====== Data for processing ======
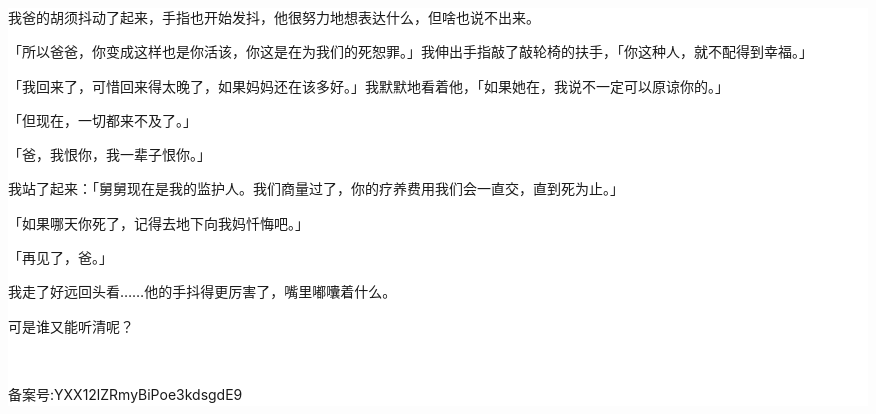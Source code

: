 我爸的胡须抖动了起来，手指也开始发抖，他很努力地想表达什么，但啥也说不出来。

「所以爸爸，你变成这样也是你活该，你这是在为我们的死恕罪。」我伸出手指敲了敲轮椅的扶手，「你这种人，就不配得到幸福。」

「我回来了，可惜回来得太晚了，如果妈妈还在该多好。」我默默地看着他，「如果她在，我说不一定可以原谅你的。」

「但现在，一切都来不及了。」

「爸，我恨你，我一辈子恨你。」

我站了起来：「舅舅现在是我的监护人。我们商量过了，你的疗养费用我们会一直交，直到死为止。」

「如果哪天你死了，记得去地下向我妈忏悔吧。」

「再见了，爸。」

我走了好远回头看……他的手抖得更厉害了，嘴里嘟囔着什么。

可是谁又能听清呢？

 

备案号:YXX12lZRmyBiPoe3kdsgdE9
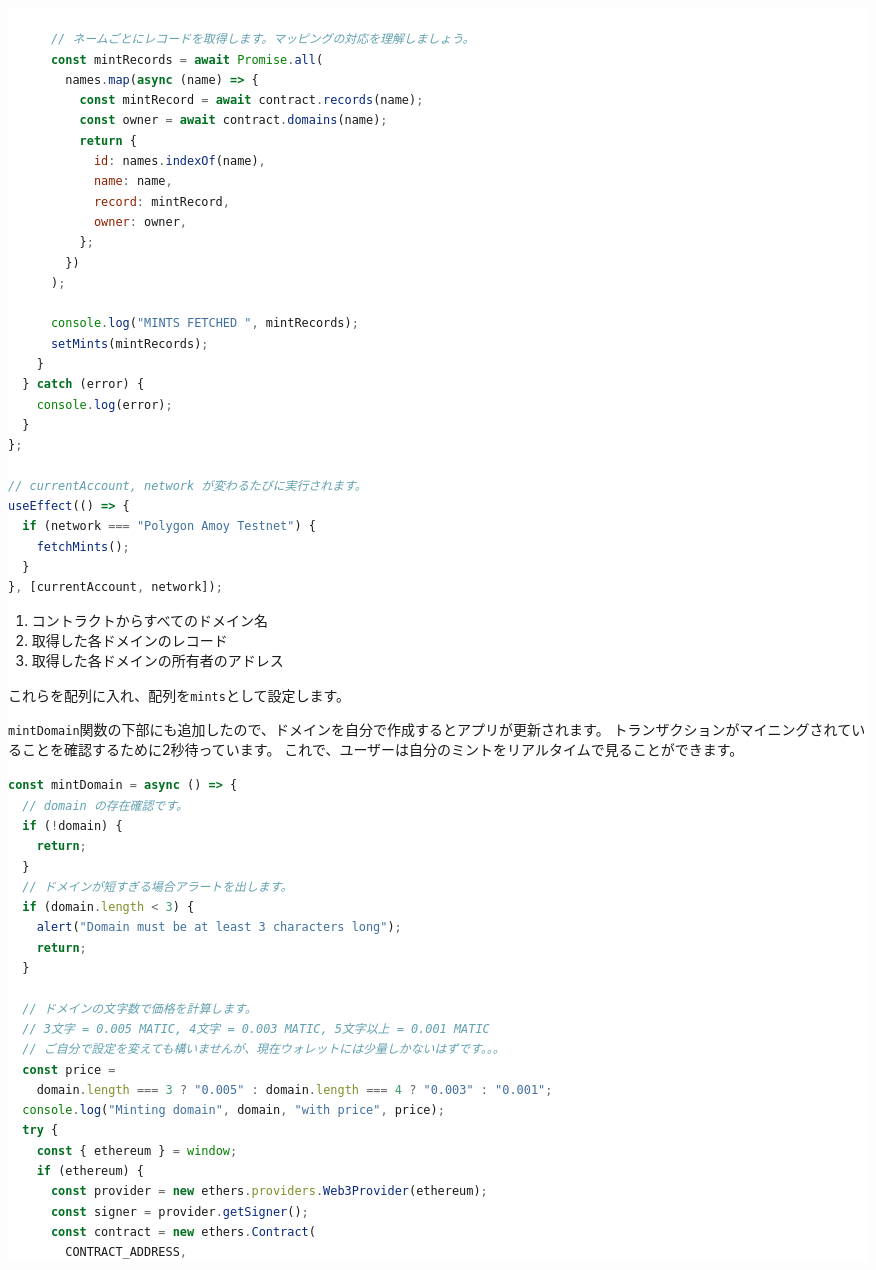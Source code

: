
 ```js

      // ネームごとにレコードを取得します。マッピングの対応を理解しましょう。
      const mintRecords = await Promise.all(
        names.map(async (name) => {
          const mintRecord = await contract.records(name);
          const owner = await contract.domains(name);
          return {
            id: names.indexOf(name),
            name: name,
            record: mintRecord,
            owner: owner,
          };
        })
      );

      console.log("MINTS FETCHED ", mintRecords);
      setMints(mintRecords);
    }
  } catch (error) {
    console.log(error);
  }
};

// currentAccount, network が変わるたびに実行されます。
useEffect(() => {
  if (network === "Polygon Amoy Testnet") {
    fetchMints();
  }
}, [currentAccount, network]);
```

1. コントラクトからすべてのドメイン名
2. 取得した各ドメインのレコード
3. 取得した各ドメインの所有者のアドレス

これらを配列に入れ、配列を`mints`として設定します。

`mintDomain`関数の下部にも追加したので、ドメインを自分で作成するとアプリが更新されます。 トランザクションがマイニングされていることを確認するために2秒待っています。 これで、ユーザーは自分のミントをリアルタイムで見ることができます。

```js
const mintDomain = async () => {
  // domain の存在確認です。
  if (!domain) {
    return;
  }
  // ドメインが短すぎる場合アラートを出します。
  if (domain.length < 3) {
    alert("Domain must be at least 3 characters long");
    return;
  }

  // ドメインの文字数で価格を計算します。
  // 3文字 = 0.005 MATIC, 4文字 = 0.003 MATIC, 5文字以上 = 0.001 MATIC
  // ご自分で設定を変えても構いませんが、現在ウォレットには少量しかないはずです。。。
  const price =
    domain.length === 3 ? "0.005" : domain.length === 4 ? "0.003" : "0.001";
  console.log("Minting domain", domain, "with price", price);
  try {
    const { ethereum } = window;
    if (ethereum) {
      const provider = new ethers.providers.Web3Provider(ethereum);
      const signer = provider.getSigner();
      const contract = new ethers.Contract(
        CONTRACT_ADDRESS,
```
======
* [Work task] Provide the number of lines in the entries above on which the string "names" is found, and no other text.

* [Reply to the task] 2